You cannot defend those who shun education, even when it is free, bottom feed from our already struggling society, avoid all responsibility, sink the moral state of the country by the day, fill up our music industry, media, literature and streets with soul-less talentless bile, and generally lower the combined IQ of the entire country.
This is not snobbery, this is an attack on those who prefer to live as savages, and reject any notion of evolving and improving the human race and our way of life. Those who care more about Slapper Spices' new kids name, after Chavvy boy Dave shot his duff once again, in his 10 billion pound house, which he only owns because our twisted society deems a simple game to be more important than science, art and music combined.
Take the dictionary you've clearly been reading solidly for the past month in preparation for this 'serious documentary', my dear, and shove it up your burberry clad ass. Working class does NOT mean chav, I can assure you.
Fools.
I knew it was a pro-chav arguement, but I couldn't be bothered to listen to their points. I got bored when one of the chavsters kept on saying "middle class people look down on us, we're a community and dat, somfing they hav'nte got"
Working class, pfft.
I agree with your post above Borat.
I'm the same as Sheepy on this one, I don't know if I am middle class or working class, probably leering towards middle though.

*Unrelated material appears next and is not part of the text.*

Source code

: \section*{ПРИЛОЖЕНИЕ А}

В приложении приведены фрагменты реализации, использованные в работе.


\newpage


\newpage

> I seriously think i've missed something about the chav explosion, are
> people actually so stupid as to adopt that style as an ideal, i
> thought the whole point was giving a name to people who clearly have
> no taste and the morons have decided it's actually a good thing.
> Someone tell me i'm wrong.
Their god is Jimmy Saville.
She's a columnist for the Guardian, and she can effortlessly spew out words that are so blinkered, so utterly divorced from reality, that I can grind at least 2mm off of my teeth simply by reading one of her articles to the end.
The documentary doesn't surprise me; she's the same person who berated Matt Lucas for creating a character that "looks down on the working class of britain" (she was referring to Vicky Pollard).
Basically, she's in the midst of some sort of midlife crisis and is trying to re-invent herself as a left-wing Voice of the People(TM). Unfortunately she's handicapped by her total lack of knowledge about the various social classes and etiquettes in the UK today, which is why she ends up making a buffoon of herself by trying to claim that the entire Working Class are chavs. Frankly I find that idea far more offensive than a fat bald bloke pretending to be a west country chavwoman...
r questions 'er credintials r does.
edit: it's been on for 9 minutes now and they've just declared Jimmy Saville to be king chav. no wonder they take themselves so seriously, noone else is going to.
plus, that "band" Fierce Girl who sang about kat slater?
AAAAAAAAHHHHHHHHHHHAHAHAHAHAHAHAHAA. die die die.
extra edit: i take back my doubts about the presenter. she's a moron.
how she got onto tv is beyond me. the irritating way in which she did that "over emphasise your 'point' and then slump back like you've said somethng amazing and look away" thing gripped my hoop.
Why would someone dress like that on purpose? They actually went out and bought fake burberry crap with their own money, took it home and put it all on. Then tucked their trackie-bottoms into their football socks, perched a cap on the back of their heads ... and then went outside again.
I mean, come on.
Why not just smear yourself in feaces, stand in the middle of the road and ask people to kick you in the nads.
> I'm not sure if I'm working class or middle.
Stick with that.
Pigeon-holeing yourself's pointless.